Link Twitter Facebook LinkedIn Github Email

A paired Dirichlet test

After my previous post about a Dirichlet test for flow cytometry, I realized having a “paired” Dirichlet test would be useful in some real-world situations, but I haven’t quite figured out how to do it yet.

The motivation

As a motivation, a labmate asked me to analyze some flow cytometry data using the test, and his data had some systematic trends for which a paired test might be helpful in eliminating some technical error that correlated between his control and his experimental group. What I wanted is similar to the paired t-test but for Dirichlet-distributed probability vectors instead of normally distributed real numbers.

As you might expect from the lack of software or algorithms written to do Dirichlet tests, there’s also not really anything about doing this sort of paired Dirichlet test. I’m not convinced, in this case, that such a thing is possible.

An outline of a plan

A paired t-test basically goes like this: you have pairs of control and experimental data, $(c_i, x_i)$, and since they have additive correlations you’re not interested in, you can simply take the difference $x_i - c_i$ and test whether that is consistently far enough from 0 to declare that the control condition is not the same as the experimental condition.1

For probability vectors,2 the closest analogous invertible linear transform that I can think of is a transition matrix, (a.k.a. a stochastic matrix). A stochastic matrix always transforms a probability vector into another probability vector, and has the property that each of its columns sum to 1 (i.e. each column is a probability vector).

So for a set of pairwise probability vector observations ${\mathbf{c}_i, \mathbf{x}_i}$, you would want to compute a corresponding set \[\{\mathbf{A}_i | \mathbf{A}_i \mathbf{c}_i = \mathbf{x}_i\}\] and see whether that set of matrices is sufficiently different from the identity matrix.

The problem

There are a few problems here to solve (one of which of course is defining a distribution for stochastic matrices in order to determine what is “sufficiently different from the identity matrix”), but my major roadblock right now is that there just aren’t enough constraints to calculate a unique transition matrix from two probability vectors. After all, you can think of each matrix $\mathbf{A}_i$ as having $(n-1) \times n$ independent parameters, but the equation $\mathbf{A}_i \mathbf{c}_i = \mathbf{x}_i$ only sets $n$ constraints.

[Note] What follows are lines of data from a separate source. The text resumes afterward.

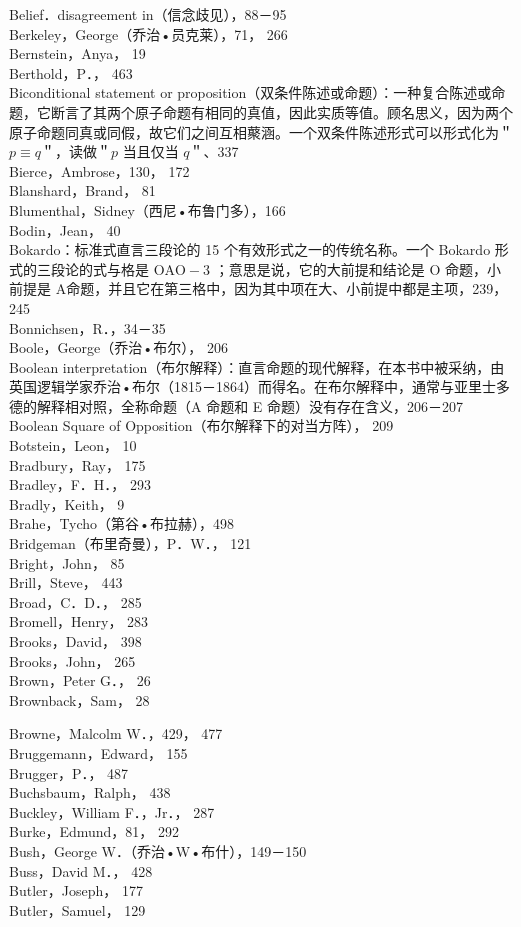 Belief．disagreement in（信念歧见），88－95\\
Berkeley，George（乔治•员克莱），71， 266\\
Bernstein，Anya， 19\\
Berthold，P．， 463\\
Biconditional statement or proposition（双条件陈述或命题）：一种复合陈述或命题，它断言了其两个原子命题有相同的真值，因此实质等值。顾名思义，因为两个原子命题同真或同假，故它们之间互相藂涵。一个双条件陈述形式可以形式化为＂$p \equiv q$＂，读做＂$p$ 当且仅当 $q$＂、337\\
Bierce，Ambrose，130， 172\\
Blanshard，Brand， 81\\
Blumenthal，Sidney（西尼•布鲁门多），166\\
Bodin，Jean， 40\\
Bokardo：标准式直言三段论的 15 个有效形式之一的传统名称。一个 Bokardo 形式的三段论的式与格是 $\mathrm{OAO}-3$ ；意思是说，它的大前提和结论是 O 命题，小前提是 A命题，并且它在第三格中，因为其中项在大、小前提中都是主项，239， 245\\
Bonnichsen，R．，34－35\\
Boole，George（乔治•布尔）， 206\\
Boolean interpretation（布尔解释）：直言命题的现代解释，在本书中被采纳，由英国逻辑学家乔治•布尔（1815－1864）而得名。在布尔解释中，通常与亚里士多德的解释相对照，全称命题（A 命题和 E 命题）没有存在含义，206－207\\
Boolean Square of Opposition（布尔解释下的对当方阵）， 209\\
Botstein，Leon， 10\\
Bradbury，Ray， 175\\
Bradley，F．H．， 293\\
Bradly，Keith， 9\\
Brahe，Tycho（第谷•布拉赫），498\\
Bridgeman（布里奇曼），P．W．， 121\\
Bright，John， 85\\
Brill，Steve， 443\\
Broad，C．D．， 285\\
Bromell，Henry， 283\\
Brooks，David， 398\\
Brooks，John， 265\\
Brown，Peter G．， 26\\
Brownback，Sam， 28

Browne，Malcolm W．，429， 477\\
Bruggemann，Edward， 155\\
Brugger，P．， 487\\
Buchsbaum，Ralph， 438\\
Buckley，William F．，Jr．， 287\\
Burke，Edmund，81， 292\\
Bush，George W．（乔治•W•布什），149－150\\
Buss，David M．， 428\\
Butler，Joseph， 177\\
Butler，Samuel， 129

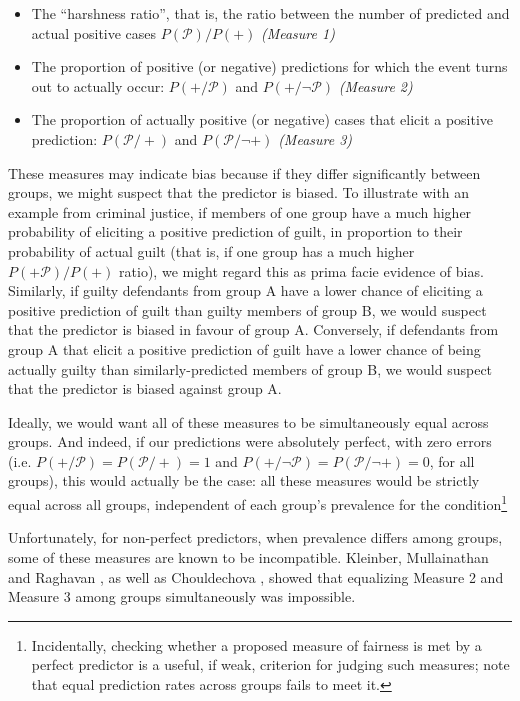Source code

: \documentclass[twocolumn]{article}
\begin{document}
\begin{itemize}

\item The ``harshness ratio'', that is, the ratio between the number of predicted and
actual positive cases $P(\mathcal{P})/P(+)$ \emph{(Measure 1)}

\item The proportion of positive (or negative) predictions  for which the event
turns out to actually occur: $P(+ / \mathcal{P})$ and $P(+ / \neg \mathcal{P})$ \emph{(Measure 2)}

\item The proportion of actually positive (or negative) cases that elicit a
positive prediction: $P(\mathcal{P} / +)$ and $P(\mathcal{P} / \neg +)$ \emph{(Measure 3)}

\end{itemize}

These measures may indicate bias because if they differ significantly between
groups, we might suspect that the predictor is biased. To illustrate with an
example from criminal justice, if members of one group have a much higher
probability of eliciting a positive prediction of guilt, in proportion to
their probability of actual guilt (that is, if one group has a much higher
$P(+\mathcal{P}) / P(+)$ ratio), we might regard this as prima facie evidence of bias.
Similarly, if guilty defendants from group A have a lower chance of eliciting
a positive prediction of guilt than guilty members of group B, we would
suspect that the predictor is biased in favour of group A. Conversely, if
defendants from group A that elicit a positive prediction of guilt have a
lower chance of being actually guilty than similarly-predicted members of
group B, we would suspect that the predictor is biased against group A.

Ideally, we would want all of these measures to be simultaneously equal across
groups. And indeed, if our predictions were absolutely perfect, with zero
errors (i.e. $P(+/\mathcal{P})=P(\mathcal{P}/+)=1$ and $P(+/\neg \mathcal{P})=P(\mathcal{P}/ \neg +)=0$, for all groups),
this would actually be the case: all these measures would be strictly equal
across all groups, independent of each group's prevalence for the condition\footnote{Incidentally, checking whether a proposed measure of fairness is met by a perfect predictor is a useful, if weak, criterion for judging such measures; note that equal prediction rates across groups fails to meet it.}

Unfortunately, for non-perfect predictors, when prevalence differs among groups, some of these measures are known to be incompatible.  Kleinber, Mullainathan and Raghavan \cite{kleinberg2016inherent}, as well as Chouldechova \cite{chouldechova2017fair}, showed that equalizing Measure 2 and Measure 3 among groups simultaneously was impossible. 
\end{document}
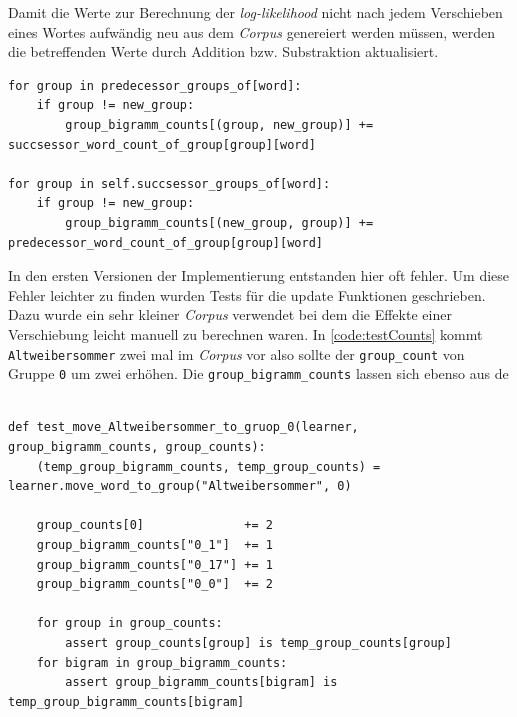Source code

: 		Damit die Werte zur Berechnung der \emph{log-likelihood} nicht nach jedem Verschieben eines Wortes aufwändig neu aus dem \emph{Corpus} genereiert werden müssen, werden die betreffenden Werte durch Addition bzw. Substraktion aktualisiert. \parencite[S. 26 f. Abschnitt 3.1.2]{speechcommunication:exchange}
            
        \newpage
        \begin{lstlisting}[caption=Beispiel für das Aktualisieren von \emph{counts} nachdem ein Wort zu einer Klasse hinzugefügt wurde.,label=code:countUpdate, captionpos=b]
for group in predecessor_groups_of[word]:
	if group != new_group:
        group_bigramm_counts[(group, new_group)] += succsessor_word_count_of_group[group][word]
 
for group in self.succsessor_groups_of[word]:
	if group != new_group:
        group_bigramm_counts[(new_group, group)] += predecessor_word_count_of_group[group][word]
        \end{lstlisting}
  
		In den ersten Versionen der Implementierung entstanden hier oft fehler. Um diese Fehler leichter zu finden wurden Tests für die update Funktionen geschrieben. Dazu wurde ein sehr kleiner \emph{Corpus} verwendet bei dem die Effekte einer Verschiebung leicht manuell zu berechnen waren. In \autoref{code:testCounts} kommt \texttt{Altweibersommer} zwei mal im \emph{Corpus} vor also sollte der \texttt{group\_count} von Gruppe \texttt{0} um zwei erhöhen. Die \texttt{group\_bigramm\_counts} lassen sich ebenso aus de

		\begin{lstlisting}[caption=Beispiel eines Tests zum Aktualisieren von \emph{counts} nachdem ein Wort einer Klasse hinzugefügt wurde., captionpos=b, label=code:testCounts]
                
def test_move_Altweibersommer_to_gruop_0(learner, group_bigramm_counts, group_counts):
    (temp_group_bigramm_counts, temp_group_counts) = learner.move_word_to_group("Altweibersommer", 0)

    group_counts[0]              += 2
    group_bigramm_counts["0_1"]  += 1
    group_bigramm_counts["0_17"] += 1
    group_bigramm_counts["0_0"]  += 2

    for group in group_counts:
        assert group_counts[group] is temp_group_counts[group]
    for bigram in group_bigramm_counts:
        assert group_bigramm_counts[bigram] is temp_group_bigramm_counts[bigram]
		\end{lstlisting}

Even if we assume that the matrices are all doubly stochastic matrices (that both the rows and columns sum to 1), that still gives us $(n-1) \times (n-1)$ free parameters, and for anything besides $n \leq 2$, that gives us too many parameters without enough equations to solve.

It’s a problem I’ll have to think a bit about, but as of yet I don’t know if there are any further logical constraints that I can set on the problem to make it feasible.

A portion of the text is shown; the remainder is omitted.